Arithmetic instructions

Introduction

The arithmetic/logical instructions do operations on $r0-$r15 GPRs, sometimes setting bits in $flags register according to the result. The instructions can be “sized” or “unsized”. Sized instructions have 8-bit, 16-bit, and 32-bit variants. Unsized instructions don’t have variants, and always operate on full 32-bit registers. For 8-bit and 16-bit sized instructions, high 24 or 16 bits of destination registers are unmodified.

$flags result bits

The $flags bits often affected by ALU instructions are:

  • bit 8: c, carry flag. Set by addition instructions iff a carry out of the high bit (or, equivalently, unsigned overflow) has occured. Likewise set by subtraction instructions iff a borrow into the high bit (or unsigned overflow) has occured. Also used by shift instructions to store the last shifted out bit. Used as the less-than condition in old comparisons.
  • bit 9: o, signed overflow flag - set by addition, subtraction, comparison, and negation instructions if a signed overflow occured. Set to 0 by some other instructions.
  • bit 10: s, sign flag - set according to the high bit of the result by most arithmetic instructions.
  • bit 11: z, zero flag - set iff the result was equal to 0 by most arithmetic instructions.

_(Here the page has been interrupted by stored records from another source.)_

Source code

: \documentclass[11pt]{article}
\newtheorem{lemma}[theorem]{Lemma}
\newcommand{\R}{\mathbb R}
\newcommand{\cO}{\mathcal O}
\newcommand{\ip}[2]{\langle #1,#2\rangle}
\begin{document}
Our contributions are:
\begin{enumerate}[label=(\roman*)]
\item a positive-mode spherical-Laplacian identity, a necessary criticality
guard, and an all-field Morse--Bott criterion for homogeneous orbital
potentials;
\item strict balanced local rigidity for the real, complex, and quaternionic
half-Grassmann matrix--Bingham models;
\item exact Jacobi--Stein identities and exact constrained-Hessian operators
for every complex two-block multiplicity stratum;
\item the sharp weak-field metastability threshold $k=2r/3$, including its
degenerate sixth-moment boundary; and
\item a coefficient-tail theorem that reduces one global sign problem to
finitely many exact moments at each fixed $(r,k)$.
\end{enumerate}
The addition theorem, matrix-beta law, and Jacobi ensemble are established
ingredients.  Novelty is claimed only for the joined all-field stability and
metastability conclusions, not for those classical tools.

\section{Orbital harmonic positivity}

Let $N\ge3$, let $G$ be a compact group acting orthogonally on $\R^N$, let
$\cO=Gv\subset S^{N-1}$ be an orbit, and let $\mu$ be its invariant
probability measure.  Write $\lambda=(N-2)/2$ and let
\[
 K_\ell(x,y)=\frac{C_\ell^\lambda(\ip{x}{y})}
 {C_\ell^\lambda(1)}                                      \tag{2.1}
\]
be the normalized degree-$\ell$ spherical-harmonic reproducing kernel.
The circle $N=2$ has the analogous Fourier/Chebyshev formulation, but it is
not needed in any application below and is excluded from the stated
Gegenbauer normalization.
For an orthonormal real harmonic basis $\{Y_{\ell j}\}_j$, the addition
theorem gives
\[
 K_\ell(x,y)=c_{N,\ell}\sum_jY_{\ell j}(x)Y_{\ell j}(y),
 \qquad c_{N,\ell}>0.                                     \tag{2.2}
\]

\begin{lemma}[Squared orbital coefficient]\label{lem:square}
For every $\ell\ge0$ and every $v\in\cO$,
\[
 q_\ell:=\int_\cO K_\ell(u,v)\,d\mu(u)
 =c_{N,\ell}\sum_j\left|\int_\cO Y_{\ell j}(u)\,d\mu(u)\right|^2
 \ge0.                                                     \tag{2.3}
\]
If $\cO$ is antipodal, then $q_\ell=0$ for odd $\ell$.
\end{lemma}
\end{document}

Also, a few ALU instructions operate on $flags register as a whole.

Pseudocode conventions

sz, for sized instructions, is the selected size of operation: 8, 16, or 32.

S(x) evaluates to (x >> (sz - 1) & 1), ie. the sign bit of x. If insn is unsized, assume sz == 32.

C(a, b, c), where a, b, c are booleans, is the carry flag for an addition where the two inputs have high bits of a and b, and the result has a high bit of c. It is computed as follows:

bool C(bool a, bool b, bool c) {
    // a and b both set - there is always carry out.
    if (a && b)
        return 1;
    // One of a and b is set - there is carry out iff result has high
    // bit 0.
    if ((a || b) && !c)
        return 1;
    # Otherwise (a and b both clear), there is no possibility of carry
    # out.
    return 0;
}

Also, !C(a, !b, c) is the borrow flag for a subtraction where the two inputs have high bits of a and b, and the result has a high bit of c.

Likewise, O(a, b, c) is similarly defined as the signed overflow flag for an addition:

bool O(bool a, bool b, bool c) {
    return a == b && a != c;
    // equivalent definition (check it yourself):
    // return a ^ b ^ c ^ C(a, b, c);
}

Similarly, O(a, !b, c) is the signer overflow flag for subtraction.

Comparison: cmpu, cmps, cmp

Compare two values, setting flags according to results of comparison. cmp sets the usual set of 4 flags, and behaves identically to a subtraction instruction that doesn’t write its destination register. cmpu sets only c and z, but otherwise behaves like cmp - thus it is only useful for unsigned comparisons. cmps sets z normally, but sets c iff SRC1 is less then SRC2 when treated as signed number (thus using unsigned condition codes to store the result of a signed comparison instead).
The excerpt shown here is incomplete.